Foundation Models for Time Series; A Survey

https://arxiv.org/pdf/2504.04011

Kottapalli, Siva Rama Krishna, et al. “Foundation Models for Time Series: A Survey.” arXiv 2025

Abstract

Foundation models for TS

Architecture design
Patch-based vs. Directly on raw TS
Probabilistic vs. Deterministic
Univariate TS vs. Multivariate TS
Lightweight vs.

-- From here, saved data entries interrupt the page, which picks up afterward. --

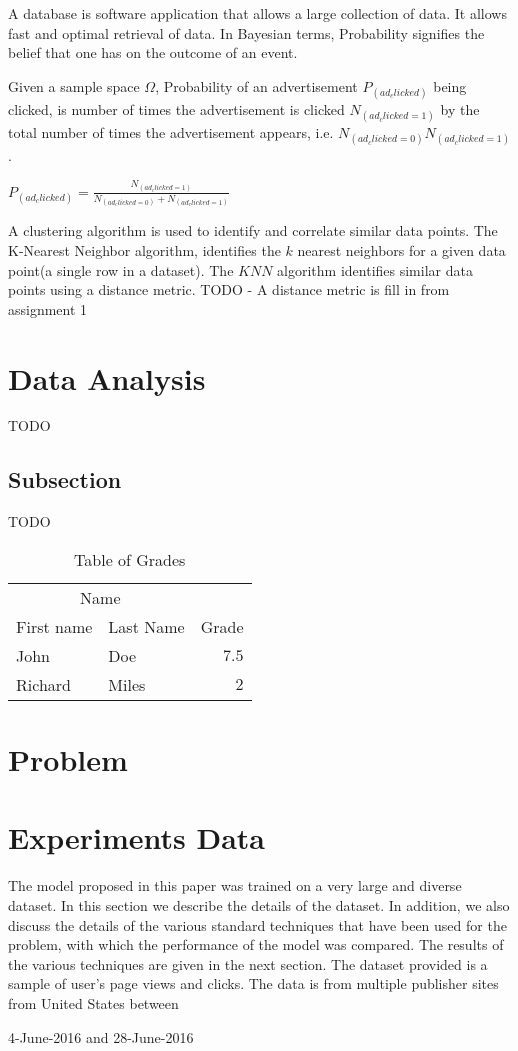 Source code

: \documentclass[fleqn,10pt]{SelfArx} %
\begin{document}
A database is software application that allows a large collection of data. It allows fast and optimal retrieval of data.
In Bayesian terms, Probability signifies the belief that one has on the outcome of an event. 


Given a sample space $\Omega$, Probability of an advertisement $P_(ad_clicked)$ being clicked, is number of times the advertisement is clicked $N_(ad_clicked = 1)$ by the total number of times the advertisement appears, i.e. $N_(ad_clicked = 0)  N_(ad_clicked = 1)$. 


$P_(ad_clicked)  = \frac{N_(ad_clicked = 1)}{N_(ad_clicked = 0) + N_(ad_clicked = 1)}$


A clustering algorithm is used to identify and correlate similar data points. The K-Nearest Neighbor algorithm, identifies the $k$ nearest neighbors for a given data point(a single row in a dataset). The $KNN$ algorithm identifies similar data points using a distance metric. 
TODO - A distance metric is fill in from assignment 1



\section{Data Analysis}

TODO

\subsection{Subsection}

TODO 

\begin{table}[hbt]
\caption{Table of Grades}
\centering
\begin{tabular}{llr}
\toprule
\multicolumn{2}{c}{Name} \\
\cmidrule(r){1-2}
First name & Last Name & Grade \\
\midrule
John & Doe & $7.5$ \\
Richard & Miles & $2$ \\
\bottomrule
\end{tabular}
\label{tab:label}
\end{table}

\section{Problem}

\section{Experiments Data}
The model proposed in this paper was trained on a very
large and diverse dataset. In this section we describe the
details of the dataset. In addition, we also discuss the details
of the various standard techniques that have been used for
the problem, with which the performance of the model was
compared. The results of the various techniques are given
in the next section.
The dataset provided is a sample of user's page views and clicks. The data is from multiple publisher sites from United States between \date 14-June-2016 and 28-June-2016
\end{document}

Large-scale
Type of objective function

1. Introduction

(1) NN for TS Analysis

(2) Transformer Paradigm

(3) Transformer: Foundation Models for TS

2. Background

(1) Unique Characteristics of TS

Sequential Nature
Temporal Dependencies
Multivariate Complexities
Irregular Sampling & Missing Data
Noise & Non-Stationarity
High Dimensionality in Long Sequences

(2) Key Innovations of Transformers

a) Attention mechanism & its role in Sequential data

Attention mechanisms provide the following advantages:

(1) Long-range dependency modeling
(2) Dynamic weighting
(3) Context-aware representations

b) Scalability & Parallelism

(1) Non-sequential processing
(2) Efficient handling of long-sequences
- But \(O(n^2)\) complexity \(\rightarrow\) Sparse atetntion, linear Transformer ..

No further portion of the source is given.